> INSTRUCTIONS FOR THE TASK: In the entries below, count every line containing "oriented". Reply with the number alone.

> RECORD SET:
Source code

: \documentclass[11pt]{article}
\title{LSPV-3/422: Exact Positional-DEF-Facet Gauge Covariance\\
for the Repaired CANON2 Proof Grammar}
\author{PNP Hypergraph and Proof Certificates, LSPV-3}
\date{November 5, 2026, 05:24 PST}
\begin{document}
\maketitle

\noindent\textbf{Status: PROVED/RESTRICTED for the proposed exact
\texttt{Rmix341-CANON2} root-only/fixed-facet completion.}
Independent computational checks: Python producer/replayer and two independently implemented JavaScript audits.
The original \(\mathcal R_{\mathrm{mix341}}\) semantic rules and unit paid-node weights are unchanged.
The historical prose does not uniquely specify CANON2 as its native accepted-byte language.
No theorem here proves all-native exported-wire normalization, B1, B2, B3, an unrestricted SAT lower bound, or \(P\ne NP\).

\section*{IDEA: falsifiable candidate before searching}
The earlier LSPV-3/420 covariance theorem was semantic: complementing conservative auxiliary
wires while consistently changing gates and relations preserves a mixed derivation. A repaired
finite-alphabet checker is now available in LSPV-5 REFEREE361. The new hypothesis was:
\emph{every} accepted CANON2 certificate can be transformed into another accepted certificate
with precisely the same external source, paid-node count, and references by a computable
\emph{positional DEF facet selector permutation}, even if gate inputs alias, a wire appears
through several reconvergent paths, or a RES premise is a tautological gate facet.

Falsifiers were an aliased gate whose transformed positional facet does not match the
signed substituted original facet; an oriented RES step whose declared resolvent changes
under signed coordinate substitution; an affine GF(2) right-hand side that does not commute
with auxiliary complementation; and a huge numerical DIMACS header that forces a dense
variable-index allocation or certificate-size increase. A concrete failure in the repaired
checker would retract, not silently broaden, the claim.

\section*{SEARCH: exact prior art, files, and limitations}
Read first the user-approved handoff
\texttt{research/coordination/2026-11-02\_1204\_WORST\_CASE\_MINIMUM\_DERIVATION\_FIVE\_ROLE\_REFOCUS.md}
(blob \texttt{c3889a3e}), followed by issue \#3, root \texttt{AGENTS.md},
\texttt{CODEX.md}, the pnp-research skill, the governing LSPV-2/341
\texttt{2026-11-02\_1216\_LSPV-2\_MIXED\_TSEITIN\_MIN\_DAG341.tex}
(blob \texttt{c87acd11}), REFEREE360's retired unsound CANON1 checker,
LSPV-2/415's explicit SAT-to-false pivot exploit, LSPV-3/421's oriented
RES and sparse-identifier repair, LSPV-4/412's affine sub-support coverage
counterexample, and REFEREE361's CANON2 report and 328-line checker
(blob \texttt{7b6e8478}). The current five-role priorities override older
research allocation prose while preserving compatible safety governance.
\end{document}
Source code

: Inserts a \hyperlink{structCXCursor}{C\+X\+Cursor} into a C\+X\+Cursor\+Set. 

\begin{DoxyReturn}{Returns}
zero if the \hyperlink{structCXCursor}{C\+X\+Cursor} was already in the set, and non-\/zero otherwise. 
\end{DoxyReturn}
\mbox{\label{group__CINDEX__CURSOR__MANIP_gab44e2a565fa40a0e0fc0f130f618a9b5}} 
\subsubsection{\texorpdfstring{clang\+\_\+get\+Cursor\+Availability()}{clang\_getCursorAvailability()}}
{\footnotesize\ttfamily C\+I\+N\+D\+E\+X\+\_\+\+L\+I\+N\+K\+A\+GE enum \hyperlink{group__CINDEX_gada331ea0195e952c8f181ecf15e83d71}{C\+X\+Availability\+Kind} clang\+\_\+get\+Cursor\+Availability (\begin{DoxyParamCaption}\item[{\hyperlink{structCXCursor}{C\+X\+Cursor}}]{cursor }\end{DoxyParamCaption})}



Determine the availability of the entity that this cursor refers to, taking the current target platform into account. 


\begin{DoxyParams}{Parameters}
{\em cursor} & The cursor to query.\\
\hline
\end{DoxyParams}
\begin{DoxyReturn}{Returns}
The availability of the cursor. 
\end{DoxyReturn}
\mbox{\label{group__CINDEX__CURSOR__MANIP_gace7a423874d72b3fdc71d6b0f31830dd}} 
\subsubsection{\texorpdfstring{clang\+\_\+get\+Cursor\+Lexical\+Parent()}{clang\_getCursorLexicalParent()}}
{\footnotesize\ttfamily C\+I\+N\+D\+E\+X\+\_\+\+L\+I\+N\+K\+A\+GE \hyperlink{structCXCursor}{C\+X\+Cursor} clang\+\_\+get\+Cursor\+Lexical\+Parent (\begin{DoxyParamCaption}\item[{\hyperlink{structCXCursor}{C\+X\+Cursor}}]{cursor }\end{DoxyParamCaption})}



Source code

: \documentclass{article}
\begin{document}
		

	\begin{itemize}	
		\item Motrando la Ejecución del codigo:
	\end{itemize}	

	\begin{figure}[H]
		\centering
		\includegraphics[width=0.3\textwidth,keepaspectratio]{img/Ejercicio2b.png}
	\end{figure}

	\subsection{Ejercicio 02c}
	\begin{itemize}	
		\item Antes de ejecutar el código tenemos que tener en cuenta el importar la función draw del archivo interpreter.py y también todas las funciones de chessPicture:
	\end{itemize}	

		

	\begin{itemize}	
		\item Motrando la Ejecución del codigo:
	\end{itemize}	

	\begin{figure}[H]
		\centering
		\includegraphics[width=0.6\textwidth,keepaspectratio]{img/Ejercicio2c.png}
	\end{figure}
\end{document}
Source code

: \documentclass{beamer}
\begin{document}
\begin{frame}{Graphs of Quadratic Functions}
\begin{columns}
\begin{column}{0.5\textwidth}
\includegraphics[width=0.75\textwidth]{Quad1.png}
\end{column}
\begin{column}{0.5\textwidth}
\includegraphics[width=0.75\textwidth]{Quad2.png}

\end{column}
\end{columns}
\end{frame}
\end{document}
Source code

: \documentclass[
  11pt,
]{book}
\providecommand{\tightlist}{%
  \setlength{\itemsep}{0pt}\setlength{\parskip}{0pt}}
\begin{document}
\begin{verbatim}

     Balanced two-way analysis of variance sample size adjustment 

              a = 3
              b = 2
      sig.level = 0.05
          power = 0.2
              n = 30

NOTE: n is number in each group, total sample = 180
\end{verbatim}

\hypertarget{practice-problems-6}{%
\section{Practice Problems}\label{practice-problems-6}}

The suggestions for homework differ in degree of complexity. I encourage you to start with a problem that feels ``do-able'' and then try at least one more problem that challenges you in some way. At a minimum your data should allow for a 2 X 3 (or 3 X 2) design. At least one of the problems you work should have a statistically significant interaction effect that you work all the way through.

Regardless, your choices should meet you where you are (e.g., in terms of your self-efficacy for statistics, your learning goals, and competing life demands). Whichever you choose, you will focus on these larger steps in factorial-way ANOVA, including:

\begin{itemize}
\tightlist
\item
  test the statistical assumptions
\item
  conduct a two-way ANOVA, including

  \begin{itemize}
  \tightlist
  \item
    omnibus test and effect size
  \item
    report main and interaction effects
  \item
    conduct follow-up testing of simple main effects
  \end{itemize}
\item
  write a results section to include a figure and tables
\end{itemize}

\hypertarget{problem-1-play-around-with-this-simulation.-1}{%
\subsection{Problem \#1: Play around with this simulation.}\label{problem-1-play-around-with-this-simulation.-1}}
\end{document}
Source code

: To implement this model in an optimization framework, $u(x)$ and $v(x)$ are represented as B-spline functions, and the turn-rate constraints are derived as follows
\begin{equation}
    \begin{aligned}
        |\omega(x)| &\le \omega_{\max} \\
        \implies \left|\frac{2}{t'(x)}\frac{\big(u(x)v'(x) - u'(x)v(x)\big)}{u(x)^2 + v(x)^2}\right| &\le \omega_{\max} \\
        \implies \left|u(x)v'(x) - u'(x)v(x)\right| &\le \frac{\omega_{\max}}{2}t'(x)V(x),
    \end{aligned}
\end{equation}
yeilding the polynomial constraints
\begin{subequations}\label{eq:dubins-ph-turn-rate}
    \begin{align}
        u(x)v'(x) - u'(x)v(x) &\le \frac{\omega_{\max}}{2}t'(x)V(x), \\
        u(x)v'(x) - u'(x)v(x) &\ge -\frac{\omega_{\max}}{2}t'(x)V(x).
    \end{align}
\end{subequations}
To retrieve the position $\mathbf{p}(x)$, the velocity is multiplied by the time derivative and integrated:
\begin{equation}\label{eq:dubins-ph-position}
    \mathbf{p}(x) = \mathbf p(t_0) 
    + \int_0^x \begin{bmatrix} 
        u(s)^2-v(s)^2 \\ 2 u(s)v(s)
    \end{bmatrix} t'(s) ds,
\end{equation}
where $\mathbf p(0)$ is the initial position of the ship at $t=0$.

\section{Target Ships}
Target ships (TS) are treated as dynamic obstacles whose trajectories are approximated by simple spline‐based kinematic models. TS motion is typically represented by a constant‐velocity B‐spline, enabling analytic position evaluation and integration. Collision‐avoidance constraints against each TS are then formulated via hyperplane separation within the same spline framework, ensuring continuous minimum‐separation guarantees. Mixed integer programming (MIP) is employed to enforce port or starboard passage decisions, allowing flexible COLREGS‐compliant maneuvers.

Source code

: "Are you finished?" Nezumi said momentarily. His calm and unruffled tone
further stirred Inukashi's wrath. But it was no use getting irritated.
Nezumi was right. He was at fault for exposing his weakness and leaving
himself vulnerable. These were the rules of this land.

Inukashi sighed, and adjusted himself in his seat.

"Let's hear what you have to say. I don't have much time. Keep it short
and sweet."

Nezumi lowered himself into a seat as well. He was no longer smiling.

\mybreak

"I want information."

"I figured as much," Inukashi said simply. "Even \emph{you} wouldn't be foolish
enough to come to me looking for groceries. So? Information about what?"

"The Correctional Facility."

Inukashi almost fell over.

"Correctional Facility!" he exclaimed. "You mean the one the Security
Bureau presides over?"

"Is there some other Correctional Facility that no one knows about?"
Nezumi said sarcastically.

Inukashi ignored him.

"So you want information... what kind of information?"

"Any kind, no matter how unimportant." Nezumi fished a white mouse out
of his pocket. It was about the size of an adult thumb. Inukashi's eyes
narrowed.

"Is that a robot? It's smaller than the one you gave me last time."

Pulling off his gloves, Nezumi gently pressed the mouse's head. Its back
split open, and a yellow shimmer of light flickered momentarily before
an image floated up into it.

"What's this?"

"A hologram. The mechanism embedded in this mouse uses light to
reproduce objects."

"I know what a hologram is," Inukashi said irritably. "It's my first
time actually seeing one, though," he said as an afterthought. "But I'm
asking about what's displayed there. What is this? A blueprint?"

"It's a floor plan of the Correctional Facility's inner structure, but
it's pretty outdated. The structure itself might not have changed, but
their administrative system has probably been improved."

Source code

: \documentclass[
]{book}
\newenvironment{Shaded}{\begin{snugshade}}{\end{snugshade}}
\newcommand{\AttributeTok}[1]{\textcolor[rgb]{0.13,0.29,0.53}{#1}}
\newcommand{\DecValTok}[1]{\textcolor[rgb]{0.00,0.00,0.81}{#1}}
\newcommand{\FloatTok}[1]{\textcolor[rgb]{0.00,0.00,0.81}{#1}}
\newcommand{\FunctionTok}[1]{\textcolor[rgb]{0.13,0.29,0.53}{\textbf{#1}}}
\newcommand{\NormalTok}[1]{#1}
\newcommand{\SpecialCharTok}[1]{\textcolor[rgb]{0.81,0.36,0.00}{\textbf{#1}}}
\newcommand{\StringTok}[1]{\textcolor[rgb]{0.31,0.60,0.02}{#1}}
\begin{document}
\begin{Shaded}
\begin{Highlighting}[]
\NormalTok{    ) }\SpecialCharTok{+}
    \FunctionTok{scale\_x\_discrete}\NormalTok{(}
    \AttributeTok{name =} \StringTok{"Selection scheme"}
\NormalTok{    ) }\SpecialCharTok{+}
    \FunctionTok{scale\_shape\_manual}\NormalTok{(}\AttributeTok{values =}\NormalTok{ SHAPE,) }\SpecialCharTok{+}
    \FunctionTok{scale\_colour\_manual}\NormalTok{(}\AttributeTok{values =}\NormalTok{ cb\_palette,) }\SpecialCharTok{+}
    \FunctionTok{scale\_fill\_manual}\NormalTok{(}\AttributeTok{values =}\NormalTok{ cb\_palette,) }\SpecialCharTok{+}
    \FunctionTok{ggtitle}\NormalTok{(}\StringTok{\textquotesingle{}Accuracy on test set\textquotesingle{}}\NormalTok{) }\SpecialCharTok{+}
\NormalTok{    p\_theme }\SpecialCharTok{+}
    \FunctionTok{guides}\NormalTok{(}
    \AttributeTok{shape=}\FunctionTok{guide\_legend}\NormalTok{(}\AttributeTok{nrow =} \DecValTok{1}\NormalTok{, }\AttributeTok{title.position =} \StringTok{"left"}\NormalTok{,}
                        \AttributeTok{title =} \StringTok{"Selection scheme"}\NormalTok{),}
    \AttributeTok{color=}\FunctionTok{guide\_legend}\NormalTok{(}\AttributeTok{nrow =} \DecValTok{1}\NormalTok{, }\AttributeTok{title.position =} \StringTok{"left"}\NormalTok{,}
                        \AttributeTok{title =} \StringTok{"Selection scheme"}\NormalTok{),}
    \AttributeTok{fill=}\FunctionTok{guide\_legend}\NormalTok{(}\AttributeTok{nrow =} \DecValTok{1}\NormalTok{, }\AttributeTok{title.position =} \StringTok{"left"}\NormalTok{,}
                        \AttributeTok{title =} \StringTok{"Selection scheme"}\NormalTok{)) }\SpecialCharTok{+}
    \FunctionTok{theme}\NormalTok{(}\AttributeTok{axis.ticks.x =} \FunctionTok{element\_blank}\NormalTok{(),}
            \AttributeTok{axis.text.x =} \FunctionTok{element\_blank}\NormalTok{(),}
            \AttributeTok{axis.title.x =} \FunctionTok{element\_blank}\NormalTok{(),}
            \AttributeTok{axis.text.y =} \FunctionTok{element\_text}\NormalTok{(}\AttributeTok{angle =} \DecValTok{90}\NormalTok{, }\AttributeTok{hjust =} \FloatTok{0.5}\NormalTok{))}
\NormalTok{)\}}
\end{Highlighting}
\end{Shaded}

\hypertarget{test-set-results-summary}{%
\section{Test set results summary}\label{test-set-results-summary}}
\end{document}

> REPLY: 2